NOTE: If the layout of my Japanese site looks a tad different from my English site, it’s only because I recently updated my Japanese site and have not yet had time to update my English site.
TIP: To make my job easier in Freeway, I use Master Pages. In the past, I had a single CSS Menubar on the Master, which propagated to each page. I recently ditched that for something better. What I do now is have two CSS Menubars, but they display as a single menubar. The left side contains the majority of buttons you see, but the separate CSS Menubar is the “ENGLISH” button. Why make it separate? Because I the URL applied to that button will vary by page, and I don’t want to change only that one link and then have my entire CSS Menubar delinked from the Master. So by using two separate CSS Menubars, I keep the main menubar linked to the Master and the only thing that gets delinked is the ENGLISH language button.
Thanks for the in depth information. Sounds like you’ve implemented some good ideas.
No matter how you cut it, it looks like quite a bit of work.
Hopefully I won’t have to get into that all just yet. I’m planning for what has already been asked for but I know we’re not doing it initially. English first, then other languages at a later date.
As you can see, I’ve got a big commercial site with lots of pages. To keep everything speedy and easy to change, I’ve long kept the English site separated from the Japanese site, in two different Freeway documents. I even went a step beyond that by breaking our “VISION” site (click the VISION button to see it) into it’s own two Freeway documents, on English and the other Japanese. That’s because the VISION site is so big and detailed we created a separate domain name just for it.
So in total, I have 4 Freeway documents to manage all our company’s sites.
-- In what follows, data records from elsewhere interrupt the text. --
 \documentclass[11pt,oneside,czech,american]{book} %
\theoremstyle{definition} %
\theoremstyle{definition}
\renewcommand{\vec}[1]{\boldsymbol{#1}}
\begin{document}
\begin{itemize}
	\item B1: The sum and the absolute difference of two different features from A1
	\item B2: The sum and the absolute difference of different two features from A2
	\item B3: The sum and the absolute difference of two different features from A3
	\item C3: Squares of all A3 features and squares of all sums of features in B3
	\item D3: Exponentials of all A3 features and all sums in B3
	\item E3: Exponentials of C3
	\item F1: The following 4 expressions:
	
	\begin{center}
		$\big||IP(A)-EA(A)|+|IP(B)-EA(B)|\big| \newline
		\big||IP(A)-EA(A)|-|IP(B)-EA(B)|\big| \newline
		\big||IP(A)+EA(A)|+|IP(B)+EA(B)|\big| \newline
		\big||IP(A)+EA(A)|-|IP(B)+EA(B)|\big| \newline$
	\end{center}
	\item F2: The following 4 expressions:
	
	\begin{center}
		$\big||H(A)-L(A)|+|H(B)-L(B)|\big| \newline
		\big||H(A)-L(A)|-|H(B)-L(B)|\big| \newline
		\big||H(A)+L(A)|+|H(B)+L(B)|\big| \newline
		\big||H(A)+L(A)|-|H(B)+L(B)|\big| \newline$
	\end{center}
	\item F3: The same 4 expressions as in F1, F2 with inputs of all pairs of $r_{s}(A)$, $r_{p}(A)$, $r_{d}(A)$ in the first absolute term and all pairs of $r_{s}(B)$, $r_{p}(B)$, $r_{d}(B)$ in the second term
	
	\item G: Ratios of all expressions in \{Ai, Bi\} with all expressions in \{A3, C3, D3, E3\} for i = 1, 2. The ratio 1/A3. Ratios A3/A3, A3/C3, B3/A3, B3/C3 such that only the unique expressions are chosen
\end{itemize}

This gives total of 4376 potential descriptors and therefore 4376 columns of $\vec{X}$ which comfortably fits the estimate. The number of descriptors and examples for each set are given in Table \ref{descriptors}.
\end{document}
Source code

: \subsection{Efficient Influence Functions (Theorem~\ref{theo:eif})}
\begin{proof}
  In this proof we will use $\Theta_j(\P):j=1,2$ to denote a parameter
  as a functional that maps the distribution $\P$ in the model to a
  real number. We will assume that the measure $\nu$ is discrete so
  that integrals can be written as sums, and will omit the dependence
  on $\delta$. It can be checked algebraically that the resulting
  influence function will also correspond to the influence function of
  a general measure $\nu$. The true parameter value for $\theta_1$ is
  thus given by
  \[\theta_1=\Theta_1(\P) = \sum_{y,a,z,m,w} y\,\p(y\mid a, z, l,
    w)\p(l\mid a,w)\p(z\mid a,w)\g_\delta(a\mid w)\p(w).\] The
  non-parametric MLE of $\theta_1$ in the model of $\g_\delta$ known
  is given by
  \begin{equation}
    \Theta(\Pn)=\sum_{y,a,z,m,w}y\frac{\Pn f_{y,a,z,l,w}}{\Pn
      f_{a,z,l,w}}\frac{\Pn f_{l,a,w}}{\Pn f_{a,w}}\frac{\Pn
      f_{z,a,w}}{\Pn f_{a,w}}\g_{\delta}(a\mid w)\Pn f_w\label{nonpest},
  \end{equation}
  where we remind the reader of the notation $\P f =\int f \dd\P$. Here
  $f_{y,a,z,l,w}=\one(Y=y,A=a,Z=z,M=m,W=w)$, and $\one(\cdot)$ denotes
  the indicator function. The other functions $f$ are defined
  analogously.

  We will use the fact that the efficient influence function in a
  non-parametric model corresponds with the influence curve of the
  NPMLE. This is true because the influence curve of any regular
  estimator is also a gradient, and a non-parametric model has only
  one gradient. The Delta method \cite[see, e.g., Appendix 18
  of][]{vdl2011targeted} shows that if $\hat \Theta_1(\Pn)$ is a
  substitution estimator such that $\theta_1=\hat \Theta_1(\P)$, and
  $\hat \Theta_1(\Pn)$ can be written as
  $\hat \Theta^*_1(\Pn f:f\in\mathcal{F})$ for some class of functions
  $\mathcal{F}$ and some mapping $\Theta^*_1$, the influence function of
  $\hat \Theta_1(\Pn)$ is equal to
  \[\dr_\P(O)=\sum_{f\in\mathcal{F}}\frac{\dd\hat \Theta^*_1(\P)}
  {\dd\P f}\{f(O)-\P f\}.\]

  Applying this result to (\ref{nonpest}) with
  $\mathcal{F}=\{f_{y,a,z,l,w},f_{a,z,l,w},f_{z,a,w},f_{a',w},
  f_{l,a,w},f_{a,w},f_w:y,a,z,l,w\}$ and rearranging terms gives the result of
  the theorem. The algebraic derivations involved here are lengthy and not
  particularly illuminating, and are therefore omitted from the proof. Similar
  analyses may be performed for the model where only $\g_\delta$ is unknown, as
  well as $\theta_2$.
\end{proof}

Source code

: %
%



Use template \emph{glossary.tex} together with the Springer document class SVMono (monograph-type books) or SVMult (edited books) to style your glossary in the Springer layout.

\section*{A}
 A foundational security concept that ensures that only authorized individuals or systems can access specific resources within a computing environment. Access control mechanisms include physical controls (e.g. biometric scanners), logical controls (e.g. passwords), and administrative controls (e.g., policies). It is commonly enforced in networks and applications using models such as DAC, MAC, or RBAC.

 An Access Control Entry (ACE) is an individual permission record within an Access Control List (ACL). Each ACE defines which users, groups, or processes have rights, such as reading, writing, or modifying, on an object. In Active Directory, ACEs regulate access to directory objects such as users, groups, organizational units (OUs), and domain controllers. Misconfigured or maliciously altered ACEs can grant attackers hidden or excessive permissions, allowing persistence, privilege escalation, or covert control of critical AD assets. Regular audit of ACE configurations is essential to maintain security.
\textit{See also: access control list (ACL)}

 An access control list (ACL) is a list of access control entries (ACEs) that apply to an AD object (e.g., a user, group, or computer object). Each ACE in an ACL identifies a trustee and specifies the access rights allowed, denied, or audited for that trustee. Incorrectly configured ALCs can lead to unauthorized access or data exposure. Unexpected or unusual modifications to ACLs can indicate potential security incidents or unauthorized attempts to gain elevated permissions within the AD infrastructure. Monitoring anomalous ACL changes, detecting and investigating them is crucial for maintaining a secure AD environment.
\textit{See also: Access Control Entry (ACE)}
These two sites ( the 1st one still being worked on) are in two languages. Built first in French then the site duplicated and the translated text pasted in. Once in the preferred language you stay there with the option of going back to the sister page in the other language
Maybe Google Translate is good enough for European language conversions, but for conversion between English and Japanese… Wow. If I used that, my web visitors would be left saying, “What the HELL!!!” (HELL as in Gehenna, not Hades.)